Reports 2018/24

Immigrants and Norwegian-born to immigrant parents from Syria

This publication is in Norwegian only.

Open and read the publication in PDF (1.8 MB)

The following is a brief summary of the key features in the report.


The chapter describes immigrants and Norwegian-born to immigrant parents from Syria. In the Norwegian context, immigrants from Syria are a fairly new group of refugees, but they have had the highest growth in both 2016 and 2017. At the beginning of 2018, there were 27 400 immigrants and 2 500 Norwegian- born to immigrant parents with a background from Syria in Norway. These two groups together make up the seventh largest group in Norway. The gender distribution among Syrian immigrants is quite similar to that of most refugee groups, with men in the majority. Many young, single Syrian men fled to Norway. It is likely that future family reunification and family establishment will eventually correct the gender imbalance. Among the largest immigrant groups, Syrians have the shortest duration of residence. Nine out of ten have been resident for less than five years.

Eight out of ten Syrian immigrants arrived as refugees, while the remaining two out of ten came through family reunification with a refugee. Family immigration from Syria is still at a low level as most refugees are ‘newcomers’.

Syrians are relatively well dispersed throughout Norway, and are found in 399 of the country’s 422 municipalities. The largest number with an immigrant background from Syria live in Oslo, with a total of 2 600. These constitute 0.4 per cent of the population of the capital city. Only nine per cent of Syrians live in the capital.

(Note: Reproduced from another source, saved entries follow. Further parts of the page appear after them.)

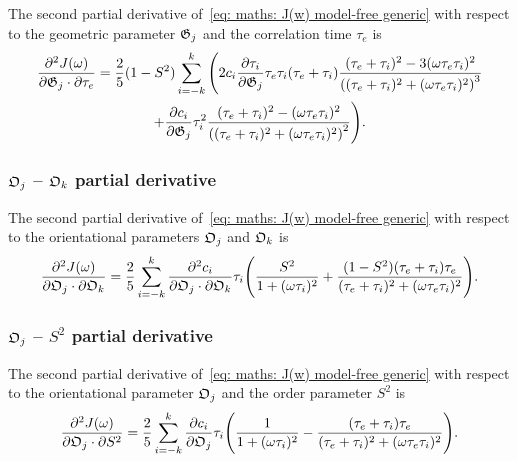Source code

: The second partial derivative of~\eqref{eq: maths: J(w) model-free generic} with respect to the geometric parameter $\mathfrak{G}_j$ and the correlation time $\tau_e$ is
\begin{multline}
    \frac{\partial^2 J(\omega)}{\partial \mathfrak{G}_j \cdot \partial \tau_e} = \frac{2}{5} (1 - S^2) \sum_{i=-k}^k \Bigg(
        2 c_i \frac{\partial \tau_i}{\partial \mathfrak{G}_j} \tau_e \tau_i (\tau_e + \tau_i)
            \frac{(\tau_e + \tau_i)^2 - 3(\omega \tau_e \tau_i)^2}{\left((\tau_e + \tau_i)^2 + (\omega \tau_e \tau_i)^2 \right)^3}  \\
        + \frac{\partial c_i}{\partial \mathfrak{G}_j} \tau_i^2 \frac{(\tau_e + \tau_i)^2 - (\omega \tau_e \tau_i)^2}{\left((\tau_e + \tau_i)^2 + (\omega \tau_e \tau_i)^2 \right)^2}
    \Bigg).
\end{multline}


\subsubsection{$\mathfrak{O}_j$ -- $\mathfrak{O}_k$ partial derivative}

The second partial derivative of~\eqref{eq: maths: J(w) model-free generic} with respect to the orientational parameters $\mathfrak{O}_j$ and $\mathfrak{O}_k$ is
\begin{equation}
    \frac{\partial^2 J(\omega)}{\partial \mathfrak{O}_j \cdot \partial \mathfrak{O}_k} = \frac{2}{5} \sum_{i=-k}^k
        \frac{\partial^2 c_i}{\partial \mathfrak{O}_j \cdot \partial \mathfrak{O}_k} \tau_i \Bigg(
            \frac{S^2}{1 + (\omega \tau_i)^2}
            + \frac{(1 - S^2)(\tau_e + \tau_i)\tau_e}{(\tau_e + \tau_i)^2 + (\omega \tau_e \tau_i)^2}
        \Bigg).
\end{equation}



\subsubsection{$\mathfrak{O}_j$ -- $S^2$ partial derivative}

The second partial derivative of~\eqref{eq: maths: J(w) model-free generic} with respect to the orientational parameter $\mathfrak{O}_j$ and the order parameter $S^2$ is
\begin{equation}
    \frac{\partial^2 J(\omega)}{\partial \mathfrak{O}_j \cdot \partial S^2} = \frac{2}{5} \sum_{i=-k}^k \frac{\partial c_i}{\partial \mathfrak{O}_j} \tau_i \Bigg(
        \frac{1}{1 + (\omega \tau_i)^2}
        - \frac{(\tau_e + \tau_i)\tau_e}{(\tau_e + \tau_i)^2 + (\omega \tau_e \tau_i)^2}
    \Bigg).
\end{equation}



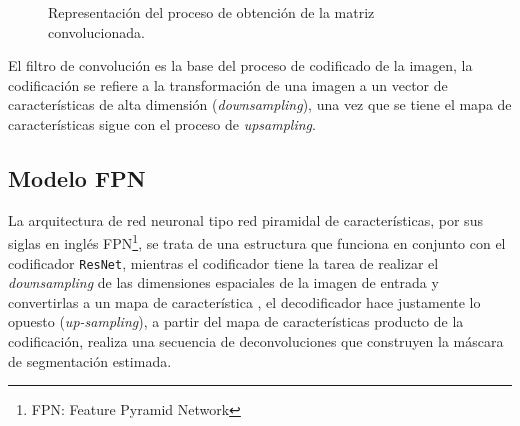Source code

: \begin{figure}[b]
    \centering
    \caption{Representación del proceso de obtención de la matriz convolucionada.}
\end{figure}

El filtro de convolución es la base del proceso de codificado de la imagen, la codificación se refiere a la transformación de una imagen a un vector de características de alta dimensión (\emph{downsampling}), una vez que se tiene el mapa de características sigue con el proceso de \emph{upsampling}.

\subsection{Modelo FPN}
La arquitectura de red neuronal tipo red piramidal de características, por sus siglas en inglés FPN\footnote{FPN: Feature Pyramid Network}, se trata de una estructura que funciona en conjunto con el codificador \texttt{ResNet}, mientras el codificador tiene la tarea de realizar el \emph{downsampling} de las dimensiones espaciales de la imagen de entrada y convertirlas a un mapa de característica , el decodificador hace justamente lo opuesto (\emph{up-sampling}), a partir del mapa de características producto de la codificación, realiza una secuencia de deconvoluciones que construyen la máscara de segmentación estimada.

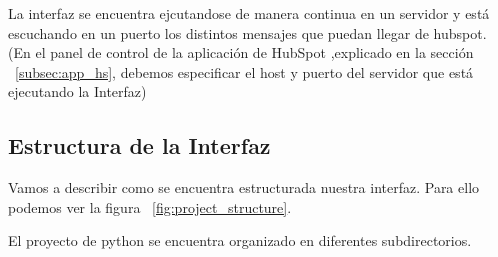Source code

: La interfaz se encuentra ejcutandose de manera continua en un servidor y está escuchando en un puerto los distintos mensajes que puedan llegar de hubspot.
(En el panel de control de la aplicación de HubSpot ,explicado en la sección ~\ref{subsec:app_hs}, debemos especificar el host y puerto del servidor que está ejecutando la Interfaz)


\subsection{Estructura de la Interfaz}
Vamos a describir como se encuentra estructurada nuestra interfaz. Para ello podemos ver la figura ~\ref{fig:project_structure}. 

El proyecto de python se encuentra organizado en diferentes subdirectorios.

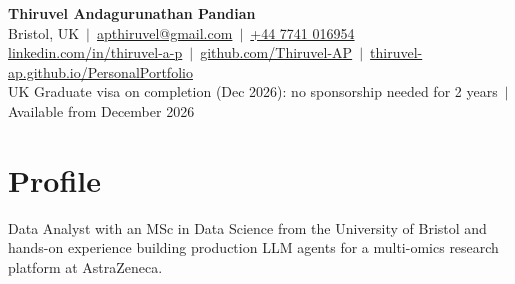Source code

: \documentclass[a4paper,10pt]{article}
\begin{document}
\fontsize{10.5}{12.6}\selectfont

\begin{center}
  {\LARGE\bfseries Thiruvel Andagurunathan Pandian}\\[3pt]
  Bristol, UK \,$|$\, \href{mailto:apthiruvel@gmail.com}{apthiruvel@gmail.com} \,$|$\, \href{tel:+447741016954}{+44 7741 016954}\\[1pt]
\href{https://www.linkedin.com/in/thiruvel-a-p/}{linkedin.com/in/thiruvel-a-p} \,$|$\, \href{https://github.com/Thiruvel-AP}{github.com/Thiruvel-AP} \,$|$\, \href{https://thiruvel-ap.github.io/PersonalPortfolio/}{thiruvel-ap.github.io/PersonalPortfolio}\\[1pt]
  UK Graduate visa on completion (Dec 2026): no sponsorship needed for 2 years \,$|$\, Available from December 2026
\end{center}

\section{Profile}
Data Analyst with an MSc in Data Science from the University of Bristol and hands-on experience building production LLM agents for a multi-omics research platform at AstraZeneca.

\end{document}
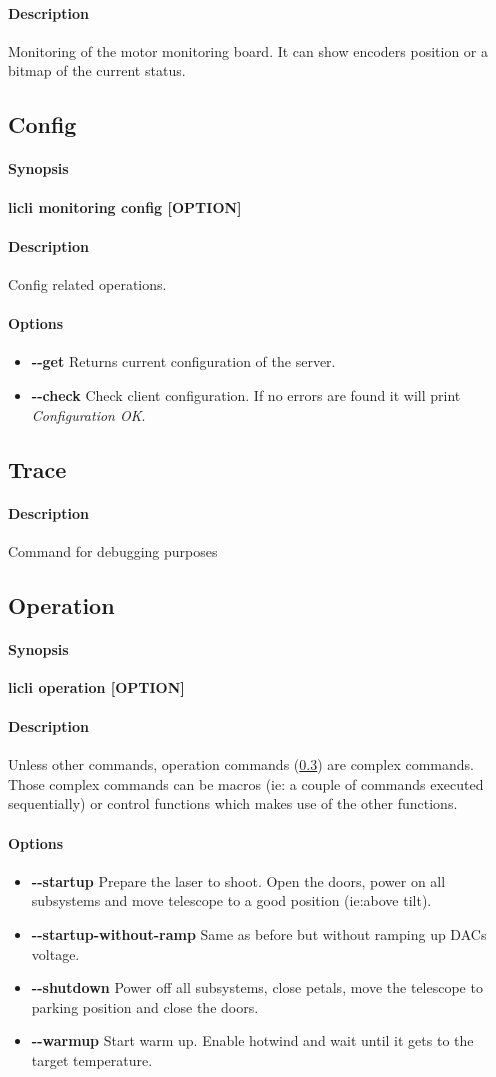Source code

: \documentclass[letterpaper, 10 pt]{article}
\newcommand{\cmdsection}[1]{\paragraph{#1}\mbox{}\par}
\begin{document}
\cmdsection{Description} Monitoring of the motor monitoring board. It can show encoders position or a bitmap of the current status.

\subsection{Config}
\cmdsection{Synopsis} \textbf{licli monitoring config [OPTION]}\\

\cmdsection{Description} Config related operations. \\
\cmdsection{Options}
\begin{itemize}
	\item[] \textbf{-{}-get} Returns current configuration of the server.
	\item[] \textbf{-{}-check} Check client configuration. If no errors are found it will print \emph{Configuration OK}.
\end{itemize}

\subsection{Trace}
\cmdsection{Description} Command for debugging purposes

\subsection{Operation} \label{operationcmds}
\cmdsection{Synopsis} \textbf{licli operation [OPTION]}\\

\cmdsection{Description} Unless other commands, operation commands (\ref{operationcmds}) are complex commands. Those complex commands can be macros (ie: a couple of commands executed sequentially) or control functions which makes use of the other functions. \\
\cmdsection{Options}
\begin{itemize}
	\item[] \textbf{-{}-startup} Prepare the laser to shoot. Open the doors, power on all subsystems and move telescope to a good position (ie:above tilt).
	\item[] \textbf{-{}-startup-without-ramp} Same as before but without ramping up DACs voltage.
	\item[] \textbf{-{}-shutdown} Power off all subsystems, close petals, move the telescope to parking position and close the doors.
	\item[] \textbf{-{}-warmup} Start warm up. Enable hotwind and wait until it gets to the target temperature.
\end{itemize}
\end{document}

A total of 42 per cent of the Syrians in Norway live in large households, consisting of five people or more. This is a high proportion compared to the entire population, where 15 per cent live in a large household. The proportion of Syrians living alone in households is lower than for the rest of the population, at 14 per cent. The corresponding proportion in the total population is 19 per cent. More than half of all men aged 20–29 with a background from Syria live alone, while the corresponding figure for their female counterparts is very low.


Among Syrian immigrants aged 16 years and over, the proportion without an upper secondary education is relatively high. Sixty-seven per cent of those who arrived after 2012 (newcomers) do not have an upper secondary education. In addition, 2 per cent have no education.

The proportion of immigrants with an upper secondary education and tertiary vocational education is low. In total, 6 per cent of newcomers and 24 per cent of the Syrian immigrants that arrived before 2012 attained this level of education, compared with 40 per cent of the total population in Norway.

About 25 per cent of newcomers from Syria have a higher education: 21 per cent of women and 28 per cent of men. This is below the national average (33 per cent) for the whole population aged 16 years and over with a higher education.